The first draft put to the ILC by its fourth Special Rapporteur on the law of treaties (Waldock) had opened by stating that the ‘terms of a treaty’ were to be interpreted in good faith, etc. The opening appears to have been changed in the course of the ILC’s work to reflect more closely the 1956 Resolution of the Institute of International Law and the formulation of principles by Sir Gerald Fitzmaurice which together inspired the wording of the ILC draft.11 The former had opened its proposed rules of interpretation by reciting the ‘agreement of the parties having been reached on the text of the treaty …’. Fitzmaurice had described a principle of ‘actuality (or textuality)’, stating: ‘Treaties are to be interpreted primarily … on the basis of their actual texts.’ This he coupled with other principles including that References(p. 165) of ‘integration’: ‘Treaties are to be interpreted as a whole …’12 The formulation ultimately adopted by the ILC thus reflects the idea that, while it is the text of the treaty that must be taken as the authentic expression of the agreement of the parties, the treaty is to be read as a whole and respect paid to its object and purpose, rather than simply taking words that are the subject of controversy and digging out their meaning solely from dictionary, grammar, and syntax.

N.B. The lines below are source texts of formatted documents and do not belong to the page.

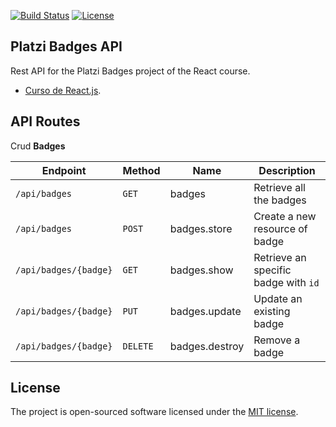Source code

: <p align="left">
<a href="https://travis-ci.org/laravel/framework"><img src="https://travis-ci.org/laravel/framework.svg" alt="Build Status"></a>
<a href="https://packagist.org/packages/laravel/framework"><img src="https://poser.pugx.org/laravel/framework/license.svg" alt="License"></a>
</p>

## Platzi Badges API

Rest API for the Platzi Badges project of the React course.

- [Curso de React.js](https://platzi.com/clases/react).

## API Routes

Crud **Badges**

| Endpoint              | Method     | Name           | Description                          |
| --------------------- | ---------- | -------------- | ------------------------------------ |
| `/api/badges`         | `GET` | badges         | Retrieve all the badges              |
| `/api/badges`         | `POST`     | badges.store   | Create a new resource of badge       |
| `/api/badges/{badge}` | `GET` | badges.show    | Retrieve an specific badge with `id` |
| `/api/badges/{badge}` | `PUT`      | badges.update  | Update an existing badge             |
| `/api/badges/{badge}` | `DELETE`   | badges.destroy | Remove a badge                       |

## License

The project is open-sourced software licensed under the [MIT license](https://opensource.org/licenses/MIT).
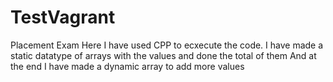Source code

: # TestVagrant
Placement Exam
Here I have used CPP to ecxecute the code.
I have made a static datatype of arrays with the values and done the total of them
And at the end I have made a dynamic array to add more values 
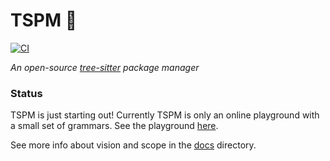 # TSPM 🌲

[![CI][ci-badge]](ci-file)

_An open-source [tree-sitter][tree-sitter] package manager_

### Status

TSPM is just starting out! Currently TSPM is only an online playground with a
small set of grammars. See the playground [here][playground].

See more info about vision and scope in the [docs](./docs) directory.

[ci-badge]: https://github.com/the-mikedavis/tspm/actions/workflows/ci.yml/badge.svg
[ci-file]: https://github.com/the-mikedavis/tspm/actions/workflows/ci.yml
[tree-sitter]: https://github.com/tree-sitter/tree-sitter
[playground]: https://tspm.io
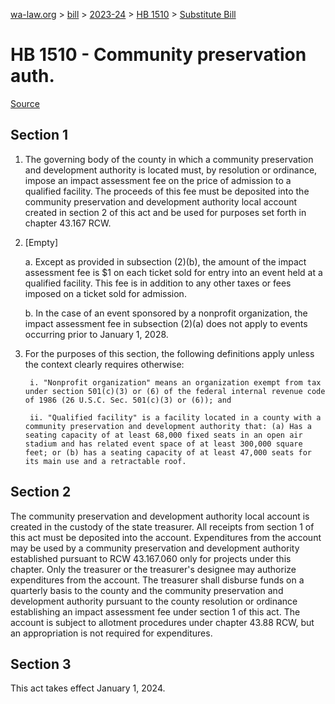 [wa-law.org](/) > [bill](/bill/) > [2023-24](/bill/2023-24/) > [HB 1510](/bill/2023-24/hb/1510/) > [Substitute Bill](/bill/2023-24/hb/1510/S/)

# HB 1510 - Community preservation auth.

[Source](http://lawfilesext.leg.wa.gov/biennium/2023-24/Pdf/Bills/House%20Bills/1510-S.pdf)

## Section 1
1. The governing body of the county in which a community preservation and development authority is located must, by resolution or ordinance, impose an impact assessment fee on the price of admission to a qualified facility. The proceeds of this fee must be deposited into the community preservation and development authority local account created in section 2 of this act and be used for purposes set forth in chapter 43.167 RCW.

2. [Empty]

    a. Except as provided in subsection (2)(b), the amount of the impact assessment fee is $1 on each ticket sold for entry into an event held at a qualified facility. This fee is in addition to any other taxes or fees imposed on a ticket sold for admission.

    b. In the case of an event sponsored by a nonprofit organization, the impact assessment fee in subsection (2)(a) does not apply to events occurring prior to January 1, 2028.

3. For the purposes of this section, the following definitions apply unless the context clearly requires otherwise:

        i. "Nonprofit organization" means an organization exempt from tax under section 501(c)(3) or (6) of the federal internal revenue code of 1986 (26 U.S.C. Sec. 501(c)(3) or (6)); and

        ii. "Qualified facility" is a facility located in a county with a community preservation and development authority that: (a) Has a seating capacity of at least 68,000 fixed seats in an open air stadium and has related event space of at least 300,000 square feet; or (b) has a seating capacity of at least 47,000 seats for its main use and a retractable roof.

## Section 2
The community preservation and development authority local account is created in the custody of the state treasurer. All receipts from section 1 of this act must be deposited into the account. Expenditures from the account may be used by a community preservation and development authority established pursuant to RCW 43.167.060 only for projects under this chapter. Only the treasurer or the treasurer's designee may authorize expenditures from the account. The treasurer shall disburse funds on a quarterly basis to the county and the community preservation and development authority pursuant to the county resolution or ordinance establishing an impact assessment fee under section 1 of this act. The account is subject to allotment procedures under chapter 43.88 RCW, but an appropriation is not required for expenditures.

## Section 3
This act takes effect January 1, 2024.
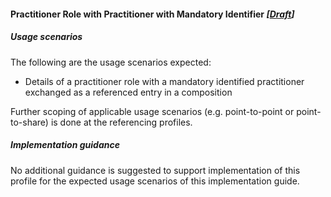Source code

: #### Practitioner Role with Practitioner with Mandatory Identifier *[[Draft](http://hl7.org/fhir/stu3/versions.html#maturity)]*

##### Usage scenarios
The following are the usage scenarios expected:

* Details of a practitioner role with a mandatory identified practitioner exchanged as a referenced entry in a composition

Further scoping of applicable usage scenarios (e.g. point-to-point or point-to-share) is done at the referencing profiles. 

##### Implementation guidance
No additional guidance is suggested to support implementation of this profile for the expected usage scenarios of this implementation guide.

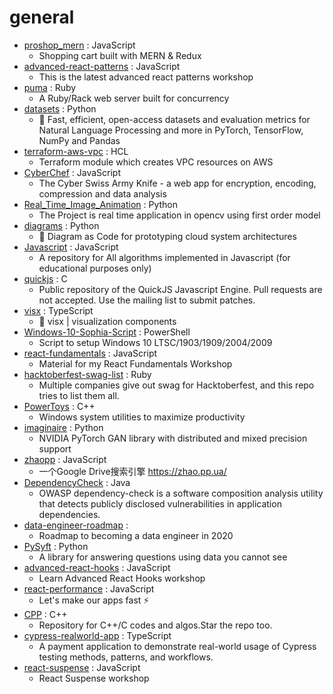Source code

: # general
- [proshop_mern](https://github.com/bradtraversy/proshop_mern) : JavaScript
  - Shopping cart built with MERN & Redux
- [advanced-react-patterns](https://github.com/kentcdodds/advanced-react-patterns) : JavaScript
  - This is the latest advanced react patterns workshop
- [puma](https://github.com/puma/puma) : Ruby
  - A Ruby/Rack web server built for concurrency
- [datasets](https://github.com/huggingface/datasets) : Python
  - 🤗 Fast, efficient, open-access datasets and evaluation metrics for Natural Language Processing and more in PyTorch, TensorFlow, NumPy and Pandas
- [terraform-aws-vpc](https://github.com/terraform-aws-modules/terraform-aws-vpc) : HCL
  - Terraform module which creates VPC resources on AWS
- [CyberChef](https://github.com/gchq/CyberChef) : JavaScript
  - The Cyber Swiss Army Knife - a web app for encryption, encoding, compression and data analysis
- [Real_Time_Image_Animation](https://github.com/anandpawara/Real_Time_Image_Animation) : Python
  - The Project is real time application in opencv using first order model
- [diagrams](https://github.com/mingrammer/diagrams) : Python
  - 🎨 Diagram as Code for prototyping cloud system architectures
- [Javascript](https://github.com/TheAlgorithms/Javascript) : JavaScript
  - A repository for All algorithms implemented in Javascript (for educational purposes only)
- [quickjs](https://github.com/bellard/quickjs) : C
  - Public repository of the QuickJS Javascript Engine. Pull requests are not accepted. Use the mailing list to submit patches.
- [visx](https://github.com/airbnb/visx) : TypeScript
  - 🐯 visx | visualization components
- [Windows-10-Sophia-Script](https://github.com/farag2/Windows-10-Sophia-Script) : PowerShell
  - Script to setup Windows 10 LTSC/1903/1909/2004/2009
- [react-fundamentals](https://github.com/kentcdodds/react-fundamentals) : JavaScript
  - Material for my React Fundamentals Workshop
- [hacktoberfest-swag-list](https://github.com/crweiner/hacktoberfest-swag-list) : Ruby
  - Multiple companies give out swag for Hacktoberfest, and this repo tries to list them all.
- [PowerToys](https://github.com/microsoft/PowerToys) : C++
  - Windows system utilities to maximize productivity
- [imaginaire](https://github.com/NVlabs/imaginaire) : Python
  - NVIDIA PyTorch GAN library with distributed and mixed precision support
- [zhaopp](https://github.com/gdtool/zhaopp) : JavaScript
  - 一个Google Drive搜索引擎 https://zhao.pp.ua/
- [DependencyCheck](https://github.com/jeremylong/DependencyCheck) : Java
  - OWASP dependency-check is a software composition analysis utility that detects publicly disclosed vulnerabilities in application dependencies.
- [data-engineer-roadmap](https://github.com/datastacktv/data-engineer-roadmap) : 
  - Roadmap to becoming a data engineer in 2020
- [PySyft](https://github.com/OpenMined/PySyft) : Python
  - A library for answering questions using data you cannot see
- [advanced-react-hooks](https://github.com/kentcdodds/advanced-react-hooks) : JavaScript
  - Learn Advanced React Hooks workshop
- [react-performance](https://github.com/kentcdodds/react-performance) : JavaScript
  - Let's make our apps fast ⚡
- [CPP](https://github.com/akshitagit/CPP) : C++
  - Repository for C++/C codes and algos.Star the repo too.
- [cypress-realworld-app](https://github.com/cypress-io/cypress-realworld-app) : TypeScript
  - A payment application to demonstrate real-world usage of Cypress testing methods, patterns, and workflows.
- [react-suspense](https://github.com/kentcdodds/react-suspense) : JavaScript
  - React Suspense workshop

The principle of textuality has been helpfully summarized:
This aspect of the primacy of the text has been recognized by international tribunals in a number of recurring situations. First, it seems to be generally recognized that an interpretation that does not emerge from the text cannot be accepted, however plausible it may be in view of the circumstances, unless failure to do so would lead to an obviously unreasonable result. Accordingly, tribunals have usually rejected otherwise reasonable interpretations because to accept them would have been tantamount to rephrasing or otherwise altering the actual text. Second, interpretations suggested by means of interpretation not derived from the text cannot be justified by referring to general custom, usage, or even recognized rules of international law unless sufficiently supported by the text. Last, when two or more reasonable interpretations exist, all of which are consistent with the text, the one that appears to be the most compatible with the text should prevail in the absence of persuasive evidence in support of another interpretation.13
Sometimes the absence of something means simply that it is not there.14
One of the most difficult areas of treaty interpretation is how to cope with silence, or absent terms. If the treaty does not expressly make provision for the matter in issue, must it be assumed that it is not covered? This depends on what ‘it’ is, on the nature of the treaty and the interaction of the various elements of the Vienna rules. If there is a list of items which the treaty covers, something which is not capable of coming within any meaning within the list is excluded, but even this can be infused with an element of flexibility by the eiusdem generis rule. The more complicated issue is where a treaty authorizes one thing but leaves it unclear whether the interpreter is to deduce that other similar matters are to be the subject of later negotiation or are not regulated by the treaty (therefore leaving the parties free to act as they will). The nature of the treaty may be a key factor here. For example, a constitution of an international organization may require a greater degree of References(p. 166) readiness to accept implied powers to exercise its functions, in contrast to a treaty in which precision is the key, such as one fixing a boundary.15
As to the nature of the treaty, this may have an effect on interpretation in different, and not always predictable, ways. The arbitral award in Air Services Agreement (USA v France) (1978)16 shows this. Bilateral air services agreements in the second half of the twentieth century were treaties providing very detailed regulation of air services, at least until the concept of ‘open skies’ came to the fore. In this case an American airline proposed to operate large aircraft from the USA to London and then decant the passengers into smaller aircraft which the airline proposed to operate for onward travel to European destinations, including Paris. Such a switch from larger to smaller aircraft in operating an air service was known in the trade as ‘change of gauge’. The French government asserted that the proposed change of gauge was not permitted. The bilateral agreement between France and the USA governing air services between the USA and Paris (with other possible points on the route, such as London), prohibited change of gauge within the territory of the two parties. Did the agreement allow change of gauge elsewhere? The majority held that the proposed change of gauge was permitted by the treaty. They found that there were many details of aviation practice which were not spelt out in the treaty and developments in aviation (such as the introduction of jet aircraft) and which had been accommodated without negotiation of amendments.17 A contrary view was that the nature of the agreement as a whole suggested that what is not expressly granted is not permitted, at least in matters which the treaty regulated, though even this would need to be assessed in the light of practice.18 Even though the dissenting opinion showed that a very different conclusion was possible, the significance of the award on this point is that the treaty’s silence on the precise point required the whole treaty to be construed and not just the one provision that did touch on the subject.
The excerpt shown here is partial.